Water returns to East Jerusalem neighborhoods after 3-day outage

Water supply partially restored in East Jerusalem

Water returns to East Jerusalem neighborhoods after 3-day outage

Affected areas belong to city of Jerusalem, situated on Palestinian side of separation barrier plagued by dilapidated infrastructure, neglect.

By | Mar. 9, 2014 | 1:00 AM | 1
 
The water supply to a refugee camp and three neighborhoods in East Jerusalem was partially restored Friday morning after a three-day disruption in service.
Tens of thousands of Palestinians living in the Shoafat camp and the adjacent neighborhoods of Ras Hamis, Ras Shehada and Hashalom suffer ongoing water shortages but on Tuesday, faucets went entirely dry. In the refugee camp alone, 20,000 residents were affected, according to the United Nations. Tens of thousands of others suffered from the water outage in the three other neighborhoods.
Most residents of the area hold Israeli citizenship and have residency status. Water supply to the neighborhoods, which are all located within the municipal lines of Jerusalem but lie on the other side of the West Bank separation barrier, is managed by the same water utility that operates in the rest of Jerusalem. But municipal water utility Hagihon is rarely active in the ground on the Palestinian side of the barrier due to security concerns.
The municipal water utility Hagihon blamed the problem on faulty and outdated infrastructure, as well as on the complications of working across the separation barrier and called on Israel’s national water authority to intervene.
Israel’s Water Authority said in a statement that the water system is not currently equipped to meet the area’s level water usage and that a solution requires inter-ministerial collaboration.
“At this point, water utility Hagihon is making every effort to supply water, despite the deficient infrastructure,” the statement said.
The water system in the affected areas was designed and constructed long ago. With a surge in population growth in recent years, the water system has not been able to keep up with the needs of residents. To make matters more complicated, most of the buildings in the area having been built without permits and therefore many residents are not registered with Hagihon. Every year, particularly in summer, residents endure repeated disruptions in the water supply.

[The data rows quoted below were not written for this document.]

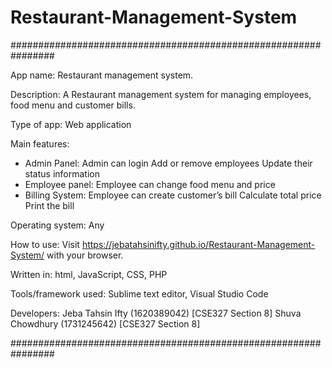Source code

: # Restaurant-Management-System

################################################################

App name: Restaurant management system.

Description: A Restaurant management system for managing employees, food menu and customer bills.

Type of app: Web application

Main features:

- Admin Panel: 
	  Admin can login
	  Add or remove employees
	  Update their status information
- Employee panel: 
	  Employee can change food menu and price
- Billing System: 
	  Employee can create customer’s bill
	  Calculate total price
	  Print the bill

Operating system: Any

How to use: Visit https://jebatahsinifty.github.io/Restaurant-Management-System/ with your browser.

Written in: html, JavaScript, CSS, PHP

Tools/framework used: Sublime text editor, Visual Studio Code

Developers: 
Jeba Tahsin Ifty (1620389042) [CSE327 Section 8]
Shuva Chowdhury (1731245642) [CSE327 Section 8] 

################################################################

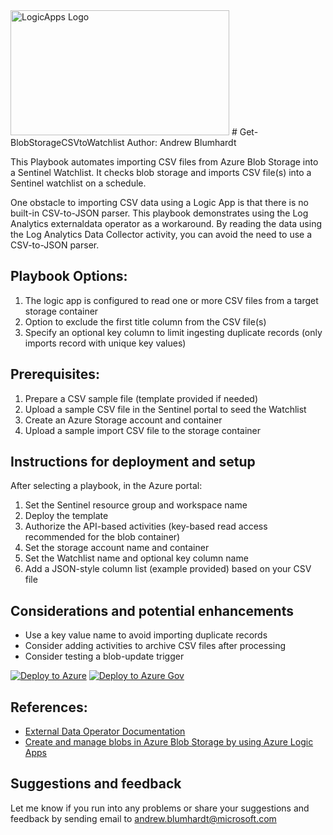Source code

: <img src=https://github.com/Azure/Azure-Sentinel/blob/master/Playbooks/logic_app_logo.png alt="LogicApps Logo" width="350" height="200">
# Get-BlobStorageCSVtoWatchlist
Author: Andrew Blumhardt

This Playbook automates importing CSV files from Azure Blob Storage into a Sentinel Watchlist. It checks blob storage and imports CSV file(s) into a Sentinel watchlist on a schedule.

One obstacle to importing CSV data using a Logic App is that there is no built-in CSV-to-JSON parser. This playbook demonstrates using the Log Analytics externaldata operator as a workaround. By reading the data using the Log Analytics Data Collector activity, you can avoid the need to use a CSV-to-JSON parser.

## Playbook Options:
1. The logic app is configured to read one or more CSV files from a target storage container
2. Option to exclude the first title column from the CSV file(s)
3. Specify an optional key column to limit ingesting duplicate records (only imports record with unique key values)

## Prerequisites:
1. Prepare a CSV sample file (template provided if needed)
2. Upload a sample CSV file in the Sentinel portal to seed the Watchlist
3. Create an Azure Storage account and container
4. Upload a sample import CSV file to the storage container

## Instructions for deployment and setup
After selecting a playbook, in the Azure portal:
1. Set the Sentinel resource group and workspace name
2. Deploy the template
3. Authorize the API-based activities (key-based read access recommended for the blob container)
3. Set the storage account name and container
4. Set the Watchlist name and optional key column name
5. Add a JSON-style column list (example provided) based on your CSV file

## Considerations and potential enhancements
* Use a key value name to avoid importing duplicate records
* Consider adding activities to archive CSV files after processing
* Consider testing a blob-update trigger

[![Deploy to Azure](https://aka.ms/deploytoazurebutton)](https://portal.azure.com/#create/Microsoft.Template/uri/https%3A%2F%2Fgithub.com%2FAndrewBlumhardt%2FLogic-Apps%2Fblob%2FPlaybooks%2FPlaybooks%2FGet-BlobStorageCSVtoWatchlist%2Fazuredeploy.json)
[![Deploy to Azure Gov](https://aka.ms/deploytoazuregovbutton)](https://portal.azure.us/#create/Microsoft.Template/uri/https%3A%2F%2Fgithub.com%2FAndrewBlumhardt%2FLogic-Apps%2Fblob%2FPlaybooks%2FPlaybooks%2FGet-BlobStorageCSVtoWatchlist%2Fazuredeploy.json)

## References:
* <a href="https://docs.microsoft.com/en-us/azure/data-explorer/kusto/query/externaldata-operator?pivots=azuremonitor" target="_blank">External Data Operator Documentation</a>
* <a href="https://docs.microsoft.com/en-us/azure/connectors/connectors-create-api-azureblobstorage" target="_blank">Create and manage blobs in Azure Blob Storage by using Azure Logic Apps</a>

## Suggestions and feedback
Let me know if you run into any problems or share your suggestions and feedback by sending email to andrew.blumhardt@microsoft.com

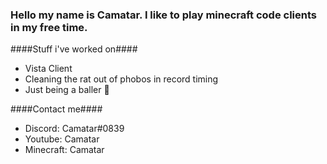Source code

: ### Hello my name is Camatar. I like to play minecraft code clients in my free time.

####Stuff i've worked on####
* Vista Client
* Cleaning the rat out of phobos in record timing
* Just being a baller 💯

####Contact me####
* Discord: Camatar#0839
* Youtube: Camatar
* Minecraft: Camatar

But the latest incident was one of the worst supply failure ever.
Drops in pressure are common and sometimes water runs only to homes in the area’s lowest elevations, forcing residents to ferry water by the bucket load up the hill. This time, residents said, there was not water anywhere in the neighborhoods.
Ronit Sela, director of a human rights project in East Jerusalem for the Association for Civil Rights in Israel, sent an urgent letter on Wednesday to Energy and Water Resources Minister Silvan Shalom demanding redress.
The water returned Friday morning, first in the neighborhoods and then to the refugee camp but only partially and with poor pressure, residents said. Those who live nearest the separation barrier were able to fill up their rooftop water containers.
Yusuf Amhmar, a Shofaat resident and refugee camp activist, estimated that most camp residents do not yet have regular water supply.
“There is very low pressure,” he said. “In the same alley way one home might have water and the other won’t.”
Hagihon said on Friday that “water from Hagihon is flowing as usual to the neighborhoods on the other side of the separation barrier, but the water infrastructure and sewer and drainage systems in the neighborhoods are not adequate for the size of the population living there and extensive development work is needed to bring the infrastructure up to par.”
The utility added: “Most of the population in these neighborhoods (which is in the tens of thousands of people) are not registered customers of Hagihon but still receive a continuous water supply, out of humanitarian concerns, at a cost of more than NIS 10 million per year, paid for by Hagihon.”
Hagihon said it had “warned the Water Authority many times of the urgent need to regularize the funding of the water supply and the improvement and maintenance of the infrastructure in the medium and long term, but the matter has yet to be addressed.”